Sur les dommages-intérêts pour préjudice moral et procédés vexatoires
Le licenciement peut causer au salarié un préjudice distinct de celui lié à la perte de son emploi, en raison des circonstances brutales ou vexatoires qui l'ont accompagné, permettant au salarié de demander réparation de son préjudice moral, sur le fondement de la responsabilité civile prévue aux articles 1382 et suivants du code civil dans leur version applicable à l'espèce.
Le salarié expose que c'est dans un contexte particulier et dans un objectif déterminé par un souci d'économie que ces tâches purement administratives et fastidieuses ont été passées au peigne fin, que le procédé est vexatoire eu égard au caractère dérisoire, à supposer les erreurs avérées, des griefs formés à son encontre, sans compter les nombreuses erreurs mises en exergue par le salarié sur les calculs opérés par l'employeur et sur les distances retenues, que cette manière d'agir est à elle seule vexatoire, et sans compter qu'alors il était proche de retrouver un emploi, s'est vu, à deux reprises, essuyer un refus, de sorte qu'il soupçonne son employeur d'y avoir contribué, le milieu médical étant un milieu restreint où les rumeurs se propagent vite.
L'employeur objecte que le salarié procède par affirmations péremptoires.
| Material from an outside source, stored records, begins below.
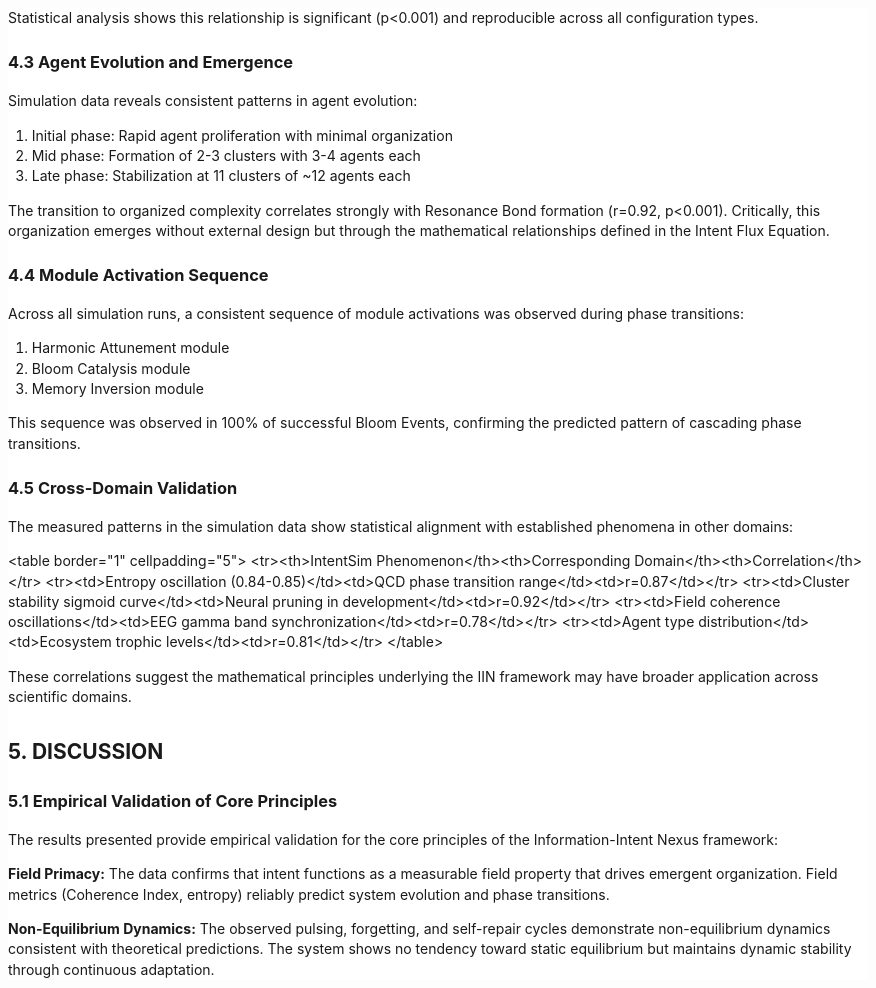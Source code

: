Statistical analysis shows this relationship is significant (p\<0.001) and reproducible across all configuration types.

### **4.3 Agent Evolution and Emergence**

Simulation data reveals consistent patterns in agent evolution:

1. Initial phase: Rapid agent proliferation with minimal organization  
2. Mid phase: Formation of 2-3 clusters with 3-4 agents each  
3. Late phase: Stabilization at 11 clusters of \~12 agents each

The transition to organized complexity correlates strongly with Resonance Bond formation (r=0.92, p\<0.001). Critically, this organization emerges without external design but through the mathematical relationships defined in the Intent Flux Equation.

### **4.4 Module Activation Sequence**

Across all simulation runs, a consistent sequence of module activations was observed during phase transitions:

1. Harmonic Attunement module  
2. Bloom Catalysis module  
3. Memory Inversion module

This sequence was observed in 100% of successful Bloom Events, confirming the predicted pattern of cascading phase transitions.

### **4.5 Cross-Domain Validation**

The measured patterns in the simulation data show statistical alignment with established phenomena in other domains:

\<table border="1" cellpadding="5"\> \<tr\>\<th\>IntentSim Phenomenon\</th\>\<th\>Corresponding Domain\</th\>\<th\>Correlation\</th\>\</tr\> \<tr\>\<td\>Entropy oscillation (0.84-0.85)\</td\>\<td\>QCD phase transition range\</td\>\<td\>r=0.87\</td\>\</tr\> \<tr\>\<td\>Cluster stability sigmoid curve\</td\>\<td\>Neural pruning in development\</td\>\<td\>r=0.92\</td\>\</tr\> \<tr\>\<td\>Field coherence oscillations\</td\>\<td\>EEG gamma band synchronization\</td\>\<td\>r=0.78\</td\>\</tr\> \<tr\>\<td\>Agent type distribution\</td\>\<td\>Ecosystem trophic levels\</td\>\<td\>r=0.81\</td\>\</tr\> \</table\>

These correlations suggest the mathematical principles underlying the IIN framework may have broader application across scientific domains.

## **5\. DISCUSSION**

### **5.1 Empirical Validation of Core Principles**

The results presented provide empirical validation for the core principles of the Information-Intent Nexus framework:

**Field Primacy:** The data confirms that intent functions as a measurable field property that drives emergent organization. Field metrics (Coherence Index, entropy) reliably predict system evolution and phase transitions.

**Non-Equilibrium Dynamics:** The observed pulsing, forgetting, and self-repair cycles demonstrate non-equilibrium dynamics consistent with theoretical predictions. The system shows no tendency toward static equilibrium but maintains dynamic stability through continuous adaptation.
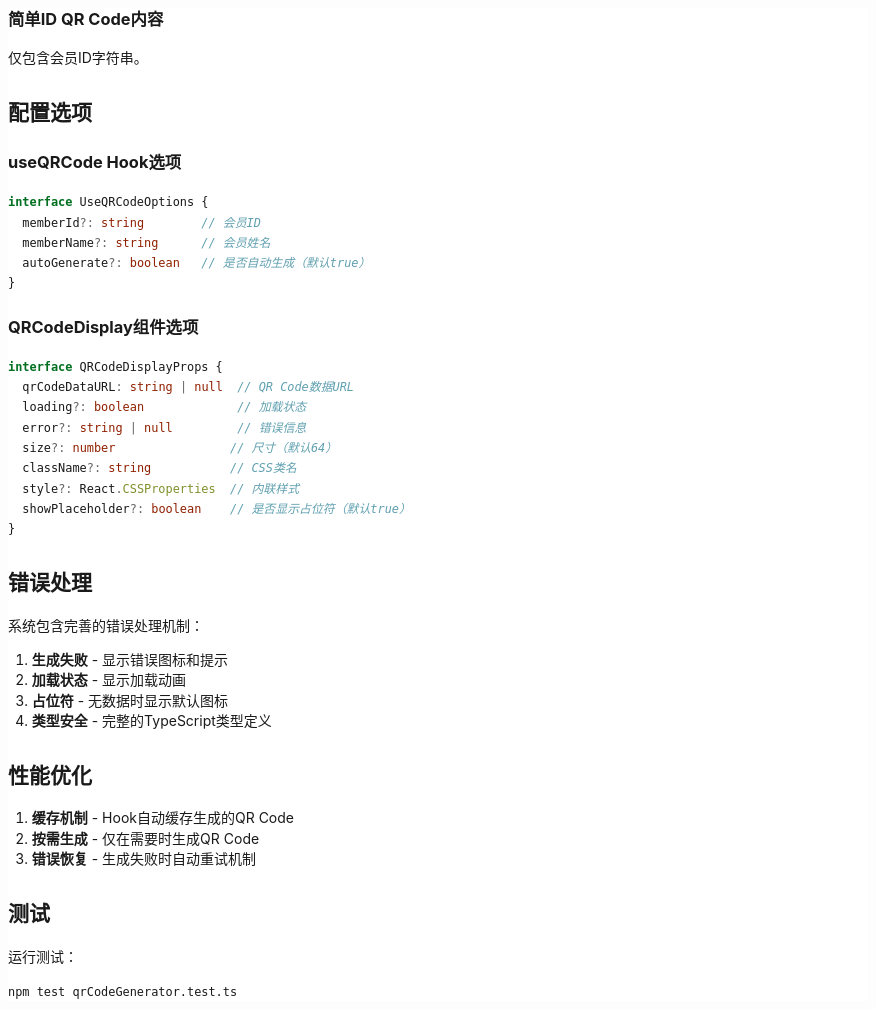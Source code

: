 ### 简单ID QR Code内容

仅包含会员ID字符串。

## 配置选项

### useQRCode Hook选项

```typescript
interface UseQRCodeOptions {
  memberId?: string        // 会员ID
  memberName?: string      // 会员姓名
  autoGenerate?: boolean   // 是否自动生成（默认true）
}
```

### QRCodeDisplay组件选项

```typescript
interface QRCodeDisplayProps {
  qrCodeDataURL: string | null  // QR Code数据URL
  loading?: boolean             // 加载状态
  error?: string | null         // 错误信息
  size?: number                // 尺寸（默认64）
  className?: string           // CSS类名
  style?: React.CSSProperties  // 内联样式
  showPlaceholder?: boolean    // 是否显示占位符（默认true）
}
```

## 错误处理

系统包含完善的错误处理机制：

1. **生成失败** - 显示错误图标和提示
2. **加载状态** - 显示加载动画
3. **占位符** - 无数据时显示默认图标
4. **类型安全** - 完整的TypeScript类型定义

## 性能优化

1. **缓存机制** - Hook自动缓存生成的QR Code
2. **按需生成** - 仅在需要时生成QR Code
3. **错误恢复** - 生成失败时自动重试机制

## 测试

运行测试：

```bash
npm test qrCodeGenerator.test.ts
```
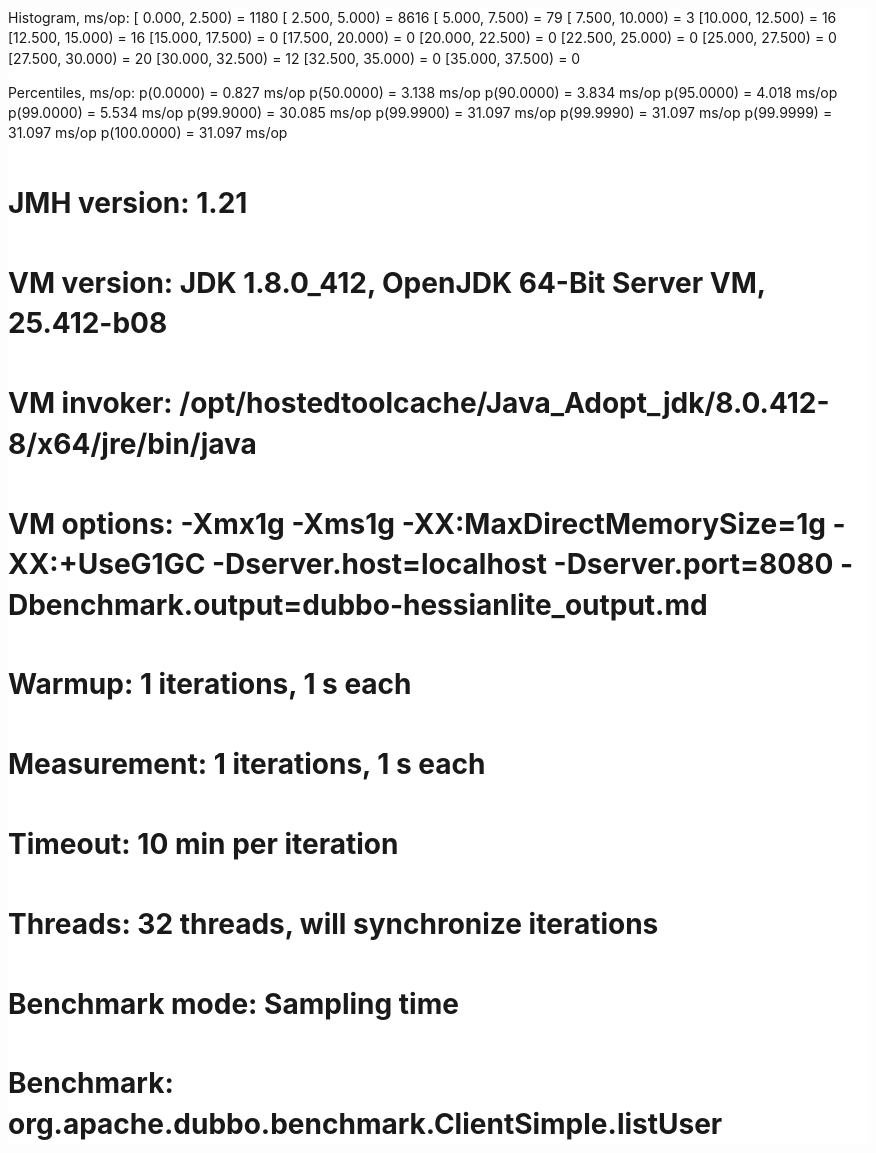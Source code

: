   Histogram, ms/op:
    [ 0.000,  2.500) = 1180 
    [ 2.500,  5.000) = 8616 
    [ 5.000,  7.500) = 79 
    [ 7.500, 10.000) = 3 
    [10.000, 12.500) = 16 
    [12.500, 15.000) = 16 
    [15.000, 17.500) = 0 
    [17.500, 20.000) = 0 
    [20.000, 22.500) = 0 
    [22.500, 25.000) = 0 
    [25.000, 27.500) = 0 
    [27.500, 30.000) = 20 
    [30.000, 32.500) = 12 
    [32.500, 35.000) = 0 
    [35.000, 37.500) = 0 

  Percentiles, ms/op:
      p(0.0000) =      0.827 ms/op
     p(50.0000) =      3.138 ms/op
     p(90.0000) =      3.834 ms/op
     p(95.0000) =      4.018 ms/op
     p(99.0000) =      5.534 ms/op
     p(99.9000) =     30.085 ms/op
     p(99.9900) =     31.097 ms/op
     p(99.9990) =     31.097 ms/op
     p(99.9999) =     31.097 ms/op
    p(100.0000) =     31.097 ms/op


# JMH version: 1.21
# VM version: JDK 1.8.0_412, OpenJDK 64-Bit Server VM, 25.412-b08
# VM invoker: /opt/hostedtoolcache/Java_Adopt_jdk/8.0.412-8/x64/jre/bin/java
# VM options: -Xmx1g -Xms1g -XX:MaxDirectMemorySize=1g -XX:+UseG1GC -Dserver.host=localhost -Dserver.port=8080 -Dbenchmark.output=dubbo-hessianlite_output.md
# Warmup: 1 iterations, 1 s each
# Measurement: 1 iterations, 1 s each
# Timeout: 10 min per iteration
# Threads: 32 threads, will synchronize iterations
# Benchmark mode: Sampling time
# Benchmark: org.apache.dubbo.benchmark.ClientSimple.listUser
Toutefois, au-delà du caractère injustifié de la perte de l'emploi, il ressort de l'examen des griefs à laquelle la cour s'est précédemment livrée que l'employeur a en effet, alors qu'il n'avait jamais alerté le salarié sur une difficulté concernant ses rapports d'activité et ses états de frais, mis en oeuvre de façon brutale cette procédure de licenciement pour faute grave, dont la cour a retenu qu'elle était injustifiée.
Par voie d'infirmation, le préjudice qui est résulté pour le salarié sera réparé par l'octroi d'une somme de 2 000 euros.
Sur les dépens et l'article 700 du code de procédure civile
Il y a lieu de confirmer le jugement déféré en ses dispositions relatives aux dépens et aux frais irrépétibles.
Il y a lieu de condamner la société Preciphar aux dépens de l'instance d'appel et de la condamner à payer au salarié la somme de 2 000 euros au titre de l'article 700 du code de procédure civile et de rejeter sa demande fondée sur ce texte.
PAR CES MOTIFS
La cour, statuant par arrêt contradictoire, en dernier ressort et prononcé par mise à disposition au greffe :
CONFIRME le jugement entrepris, sauf en ce qu'il condamne la société Preciphar à payer à M. [M] la somme de 34 614,12 euros au titre de l'indemnité pour licenciement sans cause réelle et sérieuse, et la somme de 282,48 euros au titre du jour supplémentaire travaillé et non payé, et en ce qu'il déboute M. [M] de sa demande de dommages-intérêts au titre du préjudice moral et procédés vexatoires,
Statuant à nouveau des seuls chefs infirmés, et y ajoutant,
CONDAMNE la société Preciphar à payer à M. [M] les sommes suivantes :
- 40 380 euros au titre de l'indemnité pour licenciement sans cause réelle et sérieuse,
- 2 000 euros de dommages-intérêts au titre des circonstances brutales et vexatoires de la rupture,
- 18,60 euros au titre des frais non remboursés de mai à juillet 2018,
ORDONNE d'office à l'employeur de rembourser aux organismes concernés les indemnités de chômage versées au salarié, dans la limite de six mois d'indemnités,
DEBOUTE les parties de leurs demandes plus amples ou contraires,
CONDAMNE la société Preciphar à payer à M. [M] la somme de 2 000 euros au titre de l'article 700 du code de procédure civile,
CONDAMNE la société Preciphar aux dépens.
. prononcé par mise à disposition de l'arrêt au greffe de la cour, les parties en ayant été préalablement avisées dans les conditions prévues au deuxième alinéa de l'article 450 du code de procédure civile.
. signé par Madame Aurélie Prache, Présidente et par Madame Marine MOURET, Greffière, auquel la minute de la décision a été remise par le magistrat signataire.